Year | Price |
---|---|
2017 | 200 |
2018 | 250 |
2019 | 300 |
Given the table above, is there a way to add months to each year ? For eg: 2017 should have months jan to dec and the same price carried forward in all of the 12 months for all the years listed in a data frame in Pandas?
Year | Price |
---|---|
2017/01/01 | 200 |
2017/02/01 | 200 |
2017/03/01 | 200 |
2017/04/01 | 200 |
2017/05/01 | 200 |
CodePudding user response:
There's probably a better answer out there (I know very little Pandas), but one thing that comes to mind is:
Get the date
represented by your numeric "Year"
. That will give you January 1st at midnight in that Year. You can drop the time part (the "hour", if you may) and keep just the date (January 1st of that year)
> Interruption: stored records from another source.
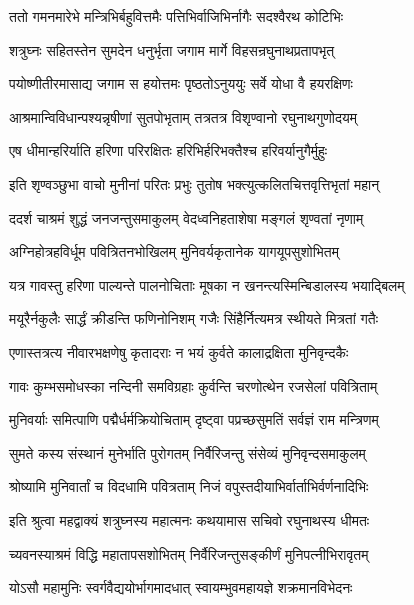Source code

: \twolineshloka
{ततो गमनमारेभे मन्त्रिभिर्बहुवित्तमैः}
{पत्तिभिर्वाजिभिर्नागैः सदश्वैरथ कोटिभिः}%

\twolineshloka
{शत्रुघ्नः सहितस्तेन सुमदेन धनुर्भृता}
{जगाम मार्गे विहसन्रघुनाथप्रतापभृत्}%

\twolineshloka
{पयोष्णीतीरमासाद्य जगाम स हयोत्तमः}
{पृष्ठतोऽनुययुः सर्वे योधा वै हयरक्षिणः}%

\twolineshloka
{आश्रमान्विविधान्पश्यन्नृषीणां सुतपोभृताम्}
{तत्रतत्र विशृण्वानो रघुनाथगुणोदयम्}%

\twolineshloka
{एष धीमान्हरिर्याति हरिणा परिरक्षितः}
{हरिभिर्हरिभक्तैश्च हरिवर्यानुगैर्मुहुः}%

\twolineshloka
{इति शृण्वञ्छुभा वाचो मुनीनां परितः प्रभुः}
{तुतोष भक्त्युत्कलितचित्तवृत्तिभृतां महान्}%

\twolineshloka
{ददर्श चाश्रमं शुद्धं जनजन्तुसमाकुलम्}
{वेदध्वनिहताशेषा मङ्गलं शृण्वतां नृणाम्}%

\twolineshloka
{अग्निहोत्रहविर्धूम पवित्रितनभोखिलम्}
{मुनिवर्यकृतानेक यागयूपसुशोभितम्}%

\twolineshloka
{यत्र गावस्तु हरिणा पाल्यन्ते पालनोचिताः}
{मूषका न खनन्त्यस्मिन्बिडालस्य भयाद्बिलम्}%

\twolineshloka
{मयूरैर्नकुलैः सार्द्धं क्रीडन्ति फणिनोनिशम्}
{गजैः सिंहैर्नित्यमत्र स्थीयते मित्रतां गतैः}%

\twolineshloka
{एणास्तत्रत्य नीवारभक्षणेषु कृतादराः}
{न भयं कुर्वते कालाद्रक्षिता मुनिवृन्दकैः}%

\twolineshloka
{गावः कुम्भसमोधस्का नन्दिनी समविग्रहाः}
{कुर्वन्ति चरणोत्थेन रजसेलां पवित्रिताम्}%

\twolineshloka
{मुनिवर्याः समित्पाणि पद्मैर्धर्मक्रियोचिताम्}
{दृष्ट्वा पप्रच्छसुमतिं सर्वज्ञं राम मन्त्रिणम्}%


\twolineshloka
{सुमते कस्य संस्थानं मुनेर्भाति पुरोगतम्}
{निर्वैरिजन्तु संसेव्यं मुनिवृन्दसमाकुलम्}%

\twolineshloka
{श्रोष्यामि मुनिवार्तां च विदधामि पवित्रताम्}
{निजं वपुस्तदीयाभिर्वार्ताभिर्वर्णनादिभिः}%

\twolineshloka
{इति श्रुत्वा महद्वाक्यं शत्रुघ्नस्य महात्मनः}
{कथयामास सचिवो रघुनाथस्य धीमतः}%


\twolineshloka
{च्यवनस्याश्रमं विद्धि महातापसशोभितम्}
{निर्वैरिजन्तुसङ्कीर्णं मुनिपत्नीभिरावृतम्}%

\twolineshloka
{योऽसौ महामुनिः स्वर्गवैद्ययोर्भागमादधात्}
{स्वायम्भुवमहायज्ञे शक्रमानविभेदनः}%

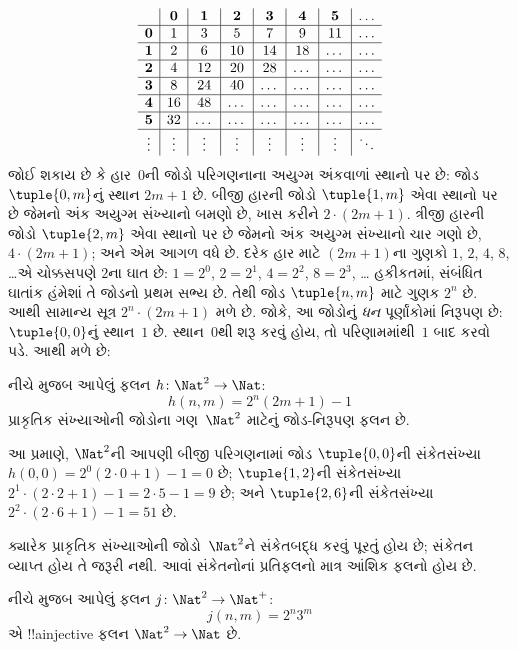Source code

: \documentclass[../../../include/open-logic-section]{subfiles}
\begin{document}
\begin{explain}
\[
\begin{array}{ c | c | c | c | c | c | c | c }
& \mathbf 0 & \mathbf 1 & \mathbf 2 & \mathbf 3 & \mathbf 4 & \mathbf 5 & \dots \\
\hline
\mathbf 0 & 1 & 3 & 5 & 7 & 9 & 11 & \dots \\
\hline
\mathbf 1 & 2 & 6 & 10 & 14 & 18 & \dots & \dots \\
\hline
\mathbf 2 & 4 & 12 & 20 & 28 & \dots & \dots & \dots \\
\hline
\mathbf 3 & 8 & 24 & 40 & \dots & \dots & \dots & \dots \\
\hline
\mathbf 4 & 16 & 48 & \dots & \dots & \dots & \dots & \dots \\
\hline
\mathbf 5 & 32 & \dots & \dots & \dots & \dots & \dots & \dots \\
\hline
\vdots & \vdots & \vdots & \vdots & \vdots & \vdots & \vdots & \ddots\\
\end{array}
\]
જોઈ શકાય છે કે હાર~$0$ની જોડો પરિગણનાના અયુગ્મ
અંકવાળાં સ્થાનો પર છે: જોડ $\tuple{0,m}$નું સ્થાન
$2m+1$ છે. બીજી હારની જોડો $\tuple{1,m}$ એવા
સ્થાનો પર છે જેમનો અંક અયુગ્મ સંખ્યાનો બમણો છે,
ખાસ કરીને $2 \cdot (2m+1)$.
ત્રીજી હારની જોડો $\tuple{2,m}$ એવા સ્થાનો પર
છે જેમનો અંક અયુગ્મ સંખ્યાનો ચાર ગણો છે,
$4 \cdot (2m+1)$; અને એમ આગળ વધે છે.
દરેક હાર માટે $(2m+1)$ના ગુણકો
$1$, $2$, $4$, $8$, \dots એ ચોક્કસપણે
$2$ના ઘાત છે: $1= 2^0$, $2 = 2^1$,
$4 = 2^2$, $8 = 2^3$, \dots\@
હકીકતમાં, સંબંધિત ઘાતાંક હંમેશાં તે જોડનો પ્રથમ
સભ્ય છે. તેથી જોડ $\tuple{n,m}$ માટે ગુણક
$2^n$ છે. આથી સામાન્ય સૂત્ર $2^n \cdot (2m+1)$
મળે છે. જોકે, આ જોડોનું \emph{ધન} પૂર્ણાંકોમાં
નિરૂપણ છે: $\tuple{0,0}$નું સ્થાન~$1$ છે.
સ્થાન~$0$થી શરૂ કરવું હોય, તો પરિણામમાંથી~$1$
બાદ કરવો પડે. આથી મળે છે:
\end{explain}

\begin{ex}
નીચે મુજબ આપેલું ફલન $h\colon \Nat^2 \to \Nat$:
\[
h(n,m) = 2^n (2m+1) - 1
\]
પ્રાકૃતિક સંખ્યાઓની જોડોના ગણ~$\Nat^2$ માટેનું
જોડ-નિરૂપણ ફલન છે.
\end{ex}

\begin{explain}
આ પ્રમાણે, $\Nat^2$ની આપણી બીજી પરિગણનામાં
જોડ $\tuple{0,0}$ની સંકેતસંખ્યા
$h(0,0) = 2^0(2\cdot 0+1) - 1 = 0$ છે;
$\tuple{1,2}$ની સંકેતસંખ્યા
$2^{1} \cdot (2 \cdot 2 + 1) - 1 = 2
\cdot 5 - 1 = 9$ છે; અને $\tuple{2,6}$ની
સંકેતસંખ્યા $2^{2} \cdot (2
\cdot 6 + 1) - 1 = 51$ છે.
\end{explain}

ક્યારેક પ્રાકૃતિક સંખ્યાઓની જોડો~$\Nat^2$ને
સંકેતબદ્ધ કરવું પૂરતું હોય છે; સંકેતન વ્યાપ્ત હોય
તે જરૂરી નથી. આવાં સંકેતનોનાં પ્રતિફલનો
માત્ર આંશિક ફલનો હોય છે.

\begin{ex}
નીચે મુજબ આપેલું ફલન $j\colon \Nat^2 \to \Nat^+$:
\[
j(n,m) = 2^n3^m
\]
એ !!a{injective} ફલન $\Nat^2 \to \Nat$ છે.
\end{ex}
\end{document}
At this point you'll have your first row being January (month 1). Then you can replicate the row changing the "Year"
's month to 2 (February), 3 (March)... until... 12 (December) and insert it back in the Dataframe
import pandas as pd
df = pd.DataFrame([
{"Year": 2017, "Price": 200},
{"Year": 2018, "Price": 300},
{"Year": 2019, "Price": 400},
])
df["Year"] = pd.to_datetime(df["Year"], format='%Y').dt.date
for idx, row in df.iterrows():
for i in range(2, 13):
row["Year"] = row["Year"].replace(month=i)
df = pd.concat([df, row.to_frame().T])
df = df.sort_values(['Year']).reset_index(drop=True)
print(df)
# Year Price
# 0 2017-01-01 200
# 1 2017-02-01 200
# 2 2017-03-01 200
# 3 2017-04-01 200
# 4 2017-05-01 200
# 5 2017-06-01 200
# 6 2017-07-01 200
# 7 2017-08-01 200
# 8 2017-09-01 200
# 9 2017-10-01 200
# 10 2017-11-01 200
# 11 2017-12-01 200
# 12 2018-01-01 300
# 13 2018-02-01 300
# 14 2018-03-01 300
# 15 2018-04-01 300
# 16 2018-05-01 300
# 17 2018-06-01 300
# 18 2018-07-01 300
# 19 2018-08-01 300
# 20 2018-09-01 300
# 21 2018-10-01 300
# 22 2018-11-01 300
# 23 2018-12-01 300
# 24 2019-01-01 400
# 25 2019-02-01 400
# 26 2019-03-01 400
# 27 2019-04-01 400
# 28 2019-05-01 400
# 29 2019-06-01 400
# 30 2019-07-01 400
# 31 2019-08-01 400
# 32 2019-09-01 400
# 33 2019-10-01 400
# 34 2019-11-01 400
# 35 2019-12-01 400
CodePudding user response:
You could try this:
df.columns = [i.strip() for i in df.columns]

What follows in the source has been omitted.